> [Your goal]
Could you output each line below precisely as it stands, without the images?

........

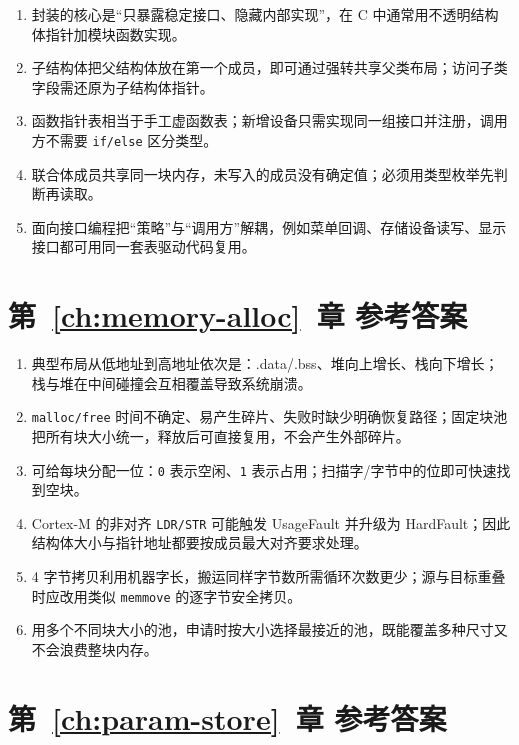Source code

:\begin{enumerate}
	\item 封装的核心是“只暴露稳定接口、隐藏内部实现”，在 C 中通常用不透明结构体指针加模块函数实现。
	\item 子结构体把父结构体放在第一个成员，即可通过强转共享父类布局；访问子类字段需还原为子结构体指针。
	\item 函数指针表相当于手工虚函数表；新增设备只需实现同一组接口并注册，调用方不需要 \texttt{if/else} 区分类型。
	\item 联合体成员共享同一块内存，未写入的成员没有确定值；必须用类型枚举先判断再读取。
	\item 面向接口编程把“策略”与“调用方”解耦，例如菜单回调、存储设备读写、显示接口都可用同一套表驱动代码复用。
\end{enumerate}

\section*{第~\ref{ch:memory-alloc}~章 参考答案}

\begin{enumerate}
	\item 典型布局从低地址到高地址依次是：.data/.bss、堆向上增长、栈向下增长；栈与堆在中间碰撞会互相覆盖导致系统崩溃。
	\item \texttt{malloc/free} 时间不确定、易产生碎片、失败时缺少明确恢复路径；固定块池把所有块大小统一，释放后可直接复用，不会产生外部碎片。
	\item 可给每块分配一位：\texttt{0} 表示空闲、\texttt{1} 表示占用；扫描字/字节中的位即可快速找到空块。
	\item Cortex-M 的非对齐 \texttt{LDR/STR} 可能触发 UsageFault 并升级为 HardFault；因此结构体大小与指针地址都要按成员最大对齐要求处理。
	\item 4 字节拷贝利用机器字长，搬运同样字节数所需循环次数更少；源与目标重叠时应改用类似 \texttt{memmove} 的逐字节安全拷贝。
	\item 用多个不同块大小的池，申请时按大小选择最接近的池，既能覆盖多种尺寸又不会浪费整块内存。
\end{enumerate}

\section*{第~\ref{ch:param-store}~章 参考答案}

........

> [Reply]
Source code

:\begin{enumerate}
	\item 封装的核心是“只暴露稳定接口、隐藏内部实现”，在 C 中通常用不透明结构体指针加模块函数实现。
	\item 子结构体把父结构体放在第一个成员，即可通过强转共享父类布局；访问子类字段需还原为子结构体指针。
	\item 函数指针表相当于手工虚函数表；新增设备只需实现同一组接口并注册，调用方不需要 \texttt{if/else} 区分类型。
	\item 联合体成员共享同一块内存，未写入的成员没有确定值；必须用类型枚举先判断再读取。
	\item 面向接口编程把“策略”与“调用方”解耦，例如菜单回调、存储设备读写、显示接口都可用同一套表驱动代码复用。
\end{enumerate}

\section*{第~\ref{ch:memory-alloc}~章 参考答案}

\begin{enumerate}
	\item 典型布局从低地址到高地址依次是：.data/.bss、堆向上增长、栈向下增长；栈与堆在中间碰撞会互相覆盖导致系统崩溃。
	\item \texttt{malloc/free} 时间不确定、易产生碎片、失败时缺少明确恢复路径；固定块池把所有块大小统一，释放后可直接复用，不会产生外部碎片。
	\item 可给每块分配一位：\texttt{0} 表示空闲、\texttt{1} 表示占用；扫描字/字节中的位即可快速找到空块。
	\item Cortex-M 的非对齐 \texttt{LDR/STR} 可能触发 UsageFault 并升级为 HardFault；因此结构体大小与指针地址都要按成员最大对齐要求处理。
	\item 4 字节拷贝利用机器字长，搬运同样字节数所需循环次数更少；源与目标重叠时应改用类似 \texttt{memmove} 的逐字节安全拷贝。
	\item 用多个不同块大小的池，申请时按大小选择最接近的池，既能覆盖多种尺寸又不会浪费整块内存。
\end{enumerate}

\section*{第~\ref{ch:param-store}~章 参考答案}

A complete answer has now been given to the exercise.